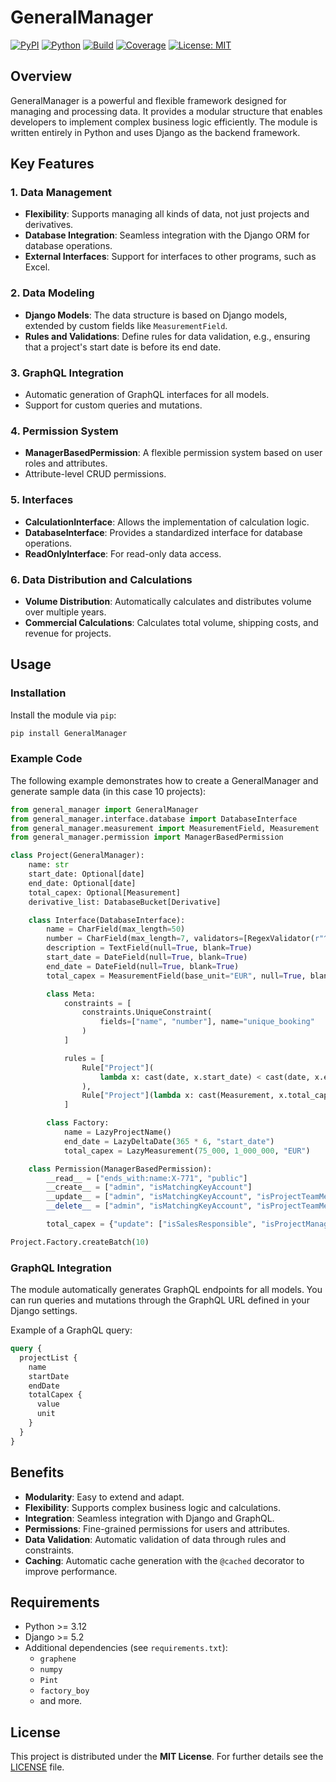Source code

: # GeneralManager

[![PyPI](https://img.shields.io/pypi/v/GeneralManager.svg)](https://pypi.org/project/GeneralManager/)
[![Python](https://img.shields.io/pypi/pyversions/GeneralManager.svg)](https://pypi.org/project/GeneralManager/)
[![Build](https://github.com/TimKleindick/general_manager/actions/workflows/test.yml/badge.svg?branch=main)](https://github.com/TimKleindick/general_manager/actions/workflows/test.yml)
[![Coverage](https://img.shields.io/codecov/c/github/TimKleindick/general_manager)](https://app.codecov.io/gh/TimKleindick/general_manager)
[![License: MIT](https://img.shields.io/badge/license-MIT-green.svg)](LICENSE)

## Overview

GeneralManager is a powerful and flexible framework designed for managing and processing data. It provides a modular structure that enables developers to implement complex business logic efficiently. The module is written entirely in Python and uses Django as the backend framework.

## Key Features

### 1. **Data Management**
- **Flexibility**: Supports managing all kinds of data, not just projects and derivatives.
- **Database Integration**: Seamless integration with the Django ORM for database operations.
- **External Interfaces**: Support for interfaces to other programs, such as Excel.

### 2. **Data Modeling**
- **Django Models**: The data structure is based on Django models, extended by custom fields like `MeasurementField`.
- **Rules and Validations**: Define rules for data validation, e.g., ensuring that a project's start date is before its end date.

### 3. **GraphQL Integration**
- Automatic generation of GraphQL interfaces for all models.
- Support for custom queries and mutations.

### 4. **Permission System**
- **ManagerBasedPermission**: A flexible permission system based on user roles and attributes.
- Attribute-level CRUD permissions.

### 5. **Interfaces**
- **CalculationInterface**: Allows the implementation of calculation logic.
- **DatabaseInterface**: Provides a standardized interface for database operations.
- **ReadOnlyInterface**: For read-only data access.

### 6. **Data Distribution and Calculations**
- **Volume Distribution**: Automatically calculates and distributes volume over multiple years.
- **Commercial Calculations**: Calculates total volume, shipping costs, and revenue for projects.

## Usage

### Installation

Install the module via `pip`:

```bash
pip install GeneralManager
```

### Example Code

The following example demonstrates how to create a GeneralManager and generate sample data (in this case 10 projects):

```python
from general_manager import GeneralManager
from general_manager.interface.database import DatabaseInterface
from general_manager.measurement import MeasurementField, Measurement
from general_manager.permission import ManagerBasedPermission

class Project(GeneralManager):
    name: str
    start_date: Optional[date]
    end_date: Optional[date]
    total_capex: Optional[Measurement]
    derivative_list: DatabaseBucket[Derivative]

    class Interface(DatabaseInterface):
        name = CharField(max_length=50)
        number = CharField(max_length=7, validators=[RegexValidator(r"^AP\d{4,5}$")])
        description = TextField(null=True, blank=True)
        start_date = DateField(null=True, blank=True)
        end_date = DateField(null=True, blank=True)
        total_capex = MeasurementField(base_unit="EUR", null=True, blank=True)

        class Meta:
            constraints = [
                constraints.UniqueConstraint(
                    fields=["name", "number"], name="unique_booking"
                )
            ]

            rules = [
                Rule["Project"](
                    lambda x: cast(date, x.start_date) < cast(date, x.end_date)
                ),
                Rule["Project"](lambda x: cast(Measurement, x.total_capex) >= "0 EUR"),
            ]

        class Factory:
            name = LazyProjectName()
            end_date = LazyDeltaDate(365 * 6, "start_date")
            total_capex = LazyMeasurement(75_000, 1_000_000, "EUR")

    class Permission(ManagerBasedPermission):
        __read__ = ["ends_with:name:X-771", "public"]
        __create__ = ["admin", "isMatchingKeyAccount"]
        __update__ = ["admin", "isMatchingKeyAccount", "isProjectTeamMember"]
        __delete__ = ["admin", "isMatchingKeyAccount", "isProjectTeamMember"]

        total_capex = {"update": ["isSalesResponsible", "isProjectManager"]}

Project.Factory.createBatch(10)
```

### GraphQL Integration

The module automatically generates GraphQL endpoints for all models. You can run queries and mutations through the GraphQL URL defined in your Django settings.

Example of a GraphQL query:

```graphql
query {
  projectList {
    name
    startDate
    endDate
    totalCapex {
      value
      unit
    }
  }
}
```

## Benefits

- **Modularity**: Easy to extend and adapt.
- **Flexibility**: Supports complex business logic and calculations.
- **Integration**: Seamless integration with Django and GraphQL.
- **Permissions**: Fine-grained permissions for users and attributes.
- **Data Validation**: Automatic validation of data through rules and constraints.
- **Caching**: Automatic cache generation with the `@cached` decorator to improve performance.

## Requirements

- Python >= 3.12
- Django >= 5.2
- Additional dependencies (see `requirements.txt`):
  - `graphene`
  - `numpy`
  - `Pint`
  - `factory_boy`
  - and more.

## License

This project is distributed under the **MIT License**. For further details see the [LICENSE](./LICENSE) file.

——————

● **WORK TO COMPLETE**
Tally the lines of the records holding the word "isMatchingKeyAccount", then state only the tally.

● **COMPLETED EXERCISE**
3